The German Chancellor, already battered in her political standing, was dealt another blow Sunday.
Regional elections resulted in a protest vote against Merkel’s open-door policy for refugees, and saw her party punished in three states.
Across Germany and Europe, critics in her own party will read this as the tipping point for Merkel to change her course on refugees.
Rumblings will grow louder that the Chancellor’s popularity, seemingly untouchable until a few months ago, is becoming ever-more unstable ahead of the 2017 national elections.
However, irrespective of the noise, Merkel will not agree to a U-turn on her principled position regarding those fleeing war and persecution. Nor is the political damage she has suffered beyond repair.
‘Sobering’ elections
The recent elections were sobering for Merkel and her Christian Democratic Union.

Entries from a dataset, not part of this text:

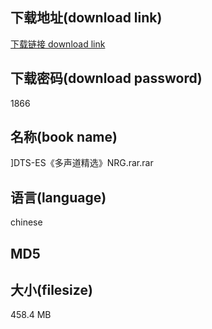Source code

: ## 下载地址(download link)
[下载链接 download link](https://voluble-croquembouche-d321dc.netlify.app/?s=%5DDTS-ES%E3%80%8A%E5%A4%9A%E5%A3%B0%E9%81%93%E7%B2%BE%E9%80%89%E3%80%8BNRG.rar)

## 下载密码(download password)
1866

## 名称(book name)
]DTS-ES《多声道精选》NRG.rar.rar

## 语言(language)
chinese

## MD5


## 大小(filesize)
458.4 MB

Her party failed to recapture Baden-Wuerttemberg, Germany’s premier industrial state and a conservative stronghold.
It also lost a tight race against the Social Democratic Party in Rhineland-Palatinate, forfeiting a clear lead in the polls.

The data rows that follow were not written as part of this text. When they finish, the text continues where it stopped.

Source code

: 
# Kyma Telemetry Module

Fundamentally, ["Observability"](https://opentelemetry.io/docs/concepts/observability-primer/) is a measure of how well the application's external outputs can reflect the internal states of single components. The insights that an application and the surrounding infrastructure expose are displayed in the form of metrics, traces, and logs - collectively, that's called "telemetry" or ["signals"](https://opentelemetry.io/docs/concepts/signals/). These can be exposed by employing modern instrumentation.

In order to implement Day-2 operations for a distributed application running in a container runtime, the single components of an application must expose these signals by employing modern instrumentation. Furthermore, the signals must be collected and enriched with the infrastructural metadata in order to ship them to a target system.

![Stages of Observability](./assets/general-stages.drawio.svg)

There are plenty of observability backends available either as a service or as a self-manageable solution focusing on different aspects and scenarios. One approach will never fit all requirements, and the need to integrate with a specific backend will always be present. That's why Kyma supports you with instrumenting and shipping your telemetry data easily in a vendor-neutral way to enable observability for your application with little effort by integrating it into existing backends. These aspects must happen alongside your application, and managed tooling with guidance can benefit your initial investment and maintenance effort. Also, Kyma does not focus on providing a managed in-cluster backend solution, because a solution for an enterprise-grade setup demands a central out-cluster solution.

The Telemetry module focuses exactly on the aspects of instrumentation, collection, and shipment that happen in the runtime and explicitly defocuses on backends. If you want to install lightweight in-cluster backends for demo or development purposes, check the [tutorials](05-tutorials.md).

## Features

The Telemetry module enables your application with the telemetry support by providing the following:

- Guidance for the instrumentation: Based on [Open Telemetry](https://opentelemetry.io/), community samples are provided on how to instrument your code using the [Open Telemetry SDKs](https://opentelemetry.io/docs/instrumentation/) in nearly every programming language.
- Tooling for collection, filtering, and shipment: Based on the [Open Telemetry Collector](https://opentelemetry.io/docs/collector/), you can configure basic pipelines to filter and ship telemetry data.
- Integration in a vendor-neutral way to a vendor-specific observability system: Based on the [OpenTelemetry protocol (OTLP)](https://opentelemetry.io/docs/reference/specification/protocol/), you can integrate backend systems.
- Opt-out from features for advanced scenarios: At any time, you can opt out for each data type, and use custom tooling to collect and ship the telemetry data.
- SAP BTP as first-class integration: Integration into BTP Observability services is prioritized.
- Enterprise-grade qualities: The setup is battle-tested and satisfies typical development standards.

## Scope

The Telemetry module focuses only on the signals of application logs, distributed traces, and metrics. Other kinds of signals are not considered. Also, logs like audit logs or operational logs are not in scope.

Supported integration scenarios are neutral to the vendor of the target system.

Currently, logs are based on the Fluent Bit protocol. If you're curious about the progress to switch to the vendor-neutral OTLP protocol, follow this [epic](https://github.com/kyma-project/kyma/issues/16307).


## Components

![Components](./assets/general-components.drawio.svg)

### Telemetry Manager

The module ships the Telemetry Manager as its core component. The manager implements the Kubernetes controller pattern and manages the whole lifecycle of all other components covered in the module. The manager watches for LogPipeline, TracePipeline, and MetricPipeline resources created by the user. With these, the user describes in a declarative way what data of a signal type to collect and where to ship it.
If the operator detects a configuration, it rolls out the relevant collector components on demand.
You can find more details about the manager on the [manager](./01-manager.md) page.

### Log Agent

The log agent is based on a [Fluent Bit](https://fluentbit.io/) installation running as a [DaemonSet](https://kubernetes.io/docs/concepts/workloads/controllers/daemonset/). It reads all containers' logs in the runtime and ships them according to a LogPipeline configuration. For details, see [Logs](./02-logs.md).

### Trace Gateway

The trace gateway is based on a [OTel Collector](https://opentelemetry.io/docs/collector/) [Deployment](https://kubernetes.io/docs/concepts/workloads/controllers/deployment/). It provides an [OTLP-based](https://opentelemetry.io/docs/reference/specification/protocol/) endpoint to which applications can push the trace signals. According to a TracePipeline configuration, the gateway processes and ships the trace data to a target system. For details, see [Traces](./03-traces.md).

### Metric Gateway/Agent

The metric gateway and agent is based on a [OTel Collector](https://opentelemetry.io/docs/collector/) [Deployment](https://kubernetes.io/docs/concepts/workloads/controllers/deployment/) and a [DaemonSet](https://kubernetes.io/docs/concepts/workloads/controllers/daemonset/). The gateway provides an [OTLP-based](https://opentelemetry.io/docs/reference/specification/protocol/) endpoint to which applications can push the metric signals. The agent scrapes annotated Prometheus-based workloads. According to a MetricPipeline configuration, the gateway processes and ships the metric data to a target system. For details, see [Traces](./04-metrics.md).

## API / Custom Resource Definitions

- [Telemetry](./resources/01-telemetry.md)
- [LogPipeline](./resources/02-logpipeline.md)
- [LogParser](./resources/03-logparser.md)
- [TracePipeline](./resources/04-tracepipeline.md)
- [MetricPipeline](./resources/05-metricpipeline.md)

Only in Saxony-Anhalt, in the East, did Merkel’s party defend its top spot.
The result for the Social Democratic Party, Merkel’s ally in the federal government, was even worse. It lost dramatically in two of three states and is an ever more junior political force.
Most shocking, however, was the strong showing for the extremist, eurosceptic and anti-migrant Alternative for Germany, which scored between 10 and 23 percent in the three regions. It is now firmly anchored in half of all federal states.
Trouble for Merkel?
In all three respects, considerable blame will be laid at the Chancellor’s doorstep.
Catholic traditionalists in her own party — who have never really warmed to the Protestant woman at the helm — will become even more vocal.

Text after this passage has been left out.